DATA FOR THE TASK

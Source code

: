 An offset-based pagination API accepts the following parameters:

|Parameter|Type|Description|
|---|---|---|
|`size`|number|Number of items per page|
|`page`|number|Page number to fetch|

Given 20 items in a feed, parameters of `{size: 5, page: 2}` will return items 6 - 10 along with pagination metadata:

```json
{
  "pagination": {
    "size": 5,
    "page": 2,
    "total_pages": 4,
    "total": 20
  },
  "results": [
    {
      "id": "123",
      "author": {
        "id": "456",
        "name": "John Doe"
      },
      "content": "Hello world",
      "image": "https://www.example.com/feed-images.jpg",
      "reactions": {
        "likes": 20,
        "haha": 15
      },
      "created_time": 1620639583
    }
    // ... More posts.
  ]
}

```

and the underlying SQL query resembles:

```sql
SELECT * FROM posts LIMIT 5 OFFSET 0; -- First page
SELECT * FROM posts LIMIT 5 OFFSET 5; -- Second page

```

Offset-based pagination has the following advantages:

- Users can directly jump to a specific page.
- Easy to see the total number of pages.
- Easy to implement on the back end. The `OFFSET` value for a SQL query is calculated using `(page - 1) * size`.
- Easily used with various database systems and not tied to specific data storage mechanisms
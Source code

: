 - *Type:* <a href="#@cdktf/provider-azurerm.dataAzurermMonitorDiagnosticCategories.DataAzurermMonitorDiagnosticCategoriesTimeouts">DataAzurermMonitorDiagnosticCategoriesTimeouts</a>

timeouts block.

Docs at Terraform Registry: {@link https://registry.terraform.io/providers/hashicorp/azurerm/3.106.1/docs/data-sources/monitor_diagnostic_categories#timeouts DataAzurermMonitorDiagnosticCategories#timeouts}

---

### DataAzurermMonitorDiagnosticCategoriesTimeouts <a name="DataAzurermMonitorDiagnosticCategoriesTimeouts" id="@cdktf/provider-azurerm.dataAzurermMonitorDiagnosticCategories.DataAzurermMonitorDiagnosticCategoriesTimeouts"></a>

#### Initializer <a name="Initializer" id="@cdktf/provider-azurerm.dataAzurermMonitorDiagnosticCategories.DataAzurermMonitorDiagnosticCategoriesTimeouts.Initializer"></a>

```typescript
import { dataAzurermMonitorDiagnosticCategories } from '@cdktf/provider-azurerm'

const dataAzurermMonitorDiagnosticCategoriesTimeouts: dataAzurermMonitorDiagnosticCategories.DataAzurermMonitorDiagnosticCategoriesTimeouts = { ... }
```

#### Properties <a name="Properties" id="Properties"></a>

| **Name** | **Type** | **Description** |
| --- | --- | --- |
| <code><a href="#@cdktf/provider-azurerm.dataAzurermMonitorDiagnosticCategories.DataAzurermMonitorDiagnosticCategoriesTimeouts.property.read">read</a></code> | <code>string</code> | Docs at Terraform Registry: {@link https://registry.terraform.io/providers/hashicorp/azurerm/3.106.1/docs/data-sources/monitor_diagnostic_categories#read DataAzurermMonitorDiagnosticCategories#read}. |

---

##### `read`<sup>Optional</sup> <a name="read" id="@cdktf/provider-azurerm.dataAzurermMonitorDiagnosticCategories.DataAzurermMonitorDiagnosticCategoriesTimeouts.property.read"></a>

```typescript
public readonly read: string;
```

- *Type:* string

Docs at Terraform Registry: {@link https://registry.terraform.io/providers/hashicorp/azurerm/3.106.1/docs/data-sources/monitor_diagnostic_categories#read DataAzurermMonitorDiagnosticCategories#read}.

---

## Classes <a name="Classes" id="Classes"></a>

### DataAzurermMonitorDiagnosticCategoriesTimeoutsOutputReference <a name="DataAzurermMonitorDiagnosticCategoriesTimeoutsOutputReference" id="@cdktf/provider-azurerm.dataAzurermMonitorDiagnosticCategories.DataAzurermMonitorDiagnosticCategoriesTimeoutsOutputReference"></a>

PROBLEM REQUIREMENTS
Give the data again, exactly as it appears above.

RESULT
Source code

: An offset-based pagination API accepts the following parameters:

|Parameter|Type|Description|
|---|---|---|
|`size`|number|Number of items per page|
|`page`|number|Page number to fetch|

Given 20 items in a feed, parameters of `{size: 5, page: 2}` will return items 6 - 10 along with pagination metadata:

```json
{
  "pagination": {
    "size": 5,
    "page": 2,
    "total_pages": 4,
    "total": 20
  },
  "results": [
    {
      "id": "123",
      "author": {
        "id": "456",
        "name": "John Doe"
      },
      "content": "Hello world",
      "image": "https://www.example.com/feed-images.jpg",
      "reactions": {
        "likes": 20,
        "haha": 15
      },
      "created_time": 1620639583
    }
    // ... More posts.
  ]
}

```

and the underlying SQL query resembles:

```sql
SELECT * FROM posts LIMIT 5 OFFSET 0; -- First page
SELECT * FROM posts LIMIT 5 OFFSET 5; -- Second page

```

Offset-based pagination has the following advantages:

- Users can directly jump to a specific page.
- Easy to see the total number of pages.
- Easy to implement on the back end. The `OFFSET` value for a SQL query is calculated using `(page - 1) * size`.
- Easily used with various database systems and not tied to specific data storage mechanisms
Source code

: - *Type:* <a href="#@cdktf/provider-azurerm.dataAzurermMonitorDiagnosticCategories.DataAzurermMonitorDiagnosticCategoriesTimeouts">DataAzurermMonitorDiagnosticCategoriesTimeouts</a>

timeouts block.

Docs at Terraform Registry: {@link https://registry.terraform.io/providers/hashicorp/azurerm/3.106.1/docs/data-sources/monitor_diagnostic_categories#timeouts DataAzurermMonitorDiagnosticCategories#timeouts}

---

### DataAzurermMonitorDiagnosticCategoriesTimeouts <a name="DataAzurermMonitorDiagnosticCategoriesTimeouts" id="@cdktf/provider-azurerm.dataAzurermMonitorDiagnosticCategories.DataAzurermMonitorDiagnosticCategoriesTimeouts"></a>

#### Initializer <a name="Initializer" id="@cdktf/provider-azurerm.dataAzurermMonitorDiagnosticCategories.DataAzurermMonitorDiagnosticCategoriesTimeouts.Initializer"></a>

```typescript
import { dataAzurermMonitorDiagnosticCategories } from '@cdktf/provider-azurerm'

const dataAzurermMonitorDiagnosticCategoriesTimeouts: dataAzurermMonitorDiagnosticCategories.DataAzurermMonitorDiagnosticCategoriesTimeouts = { ... }
```

#### Properties <a name="Properties" id="Properties"></a>

| **Name** | **Type** | **Description** |
| --- | --- | --- |
| <code><a href="#@cdktf/provider-azurerm.dataAzurermMonitorDiagnosticCategories.DataAzurermMonitorDiagnosticCategoriesTimeouts.property.read">read</a></code> | <code>string</code> | Docs at Terraform Registry: {@link https://registry.terraform.io/providers/hashicorp/azurerm/3.106.1/docs/data-sources/monitor_diagnostic_categories#read DataAzurermMonitorDiagnosticCategories#read}. |

---

##### `read`<sup>Optional</sup> <a name="read" id="@cdktf/provider-azurerm.dataAzurermMonitorDiagnosticCategories.DataAzurermMonitorDiagnosticCategoriesTimeouts.property.read"></a>

```typescript
public readonly read: string;
```

- *Type:* string

Docs at Terraform Registry: {@link https://registry.terraform.io/providers/hashicorp/azurerm/3.106.1/docs/data-sources/monitor_diagnostic_categories#read DataAzurermMonitorDiagnosticCategories#read}.

---

## Classes <a name="Classes" id="Classes"></a>

### DataAzurermMonitorDiagnosticCategoriesTimeoutsOutputReference <a name="DataAzurermMonitorDiagnosticCategoriesTimeoutsOutputReference" id="@cdktf/provider-azurerm.dataAzurermMonitorDiagnosticCategories.DataAzurermMonitorDiagnosticCategoriesTimeoutsOutputReference"></a>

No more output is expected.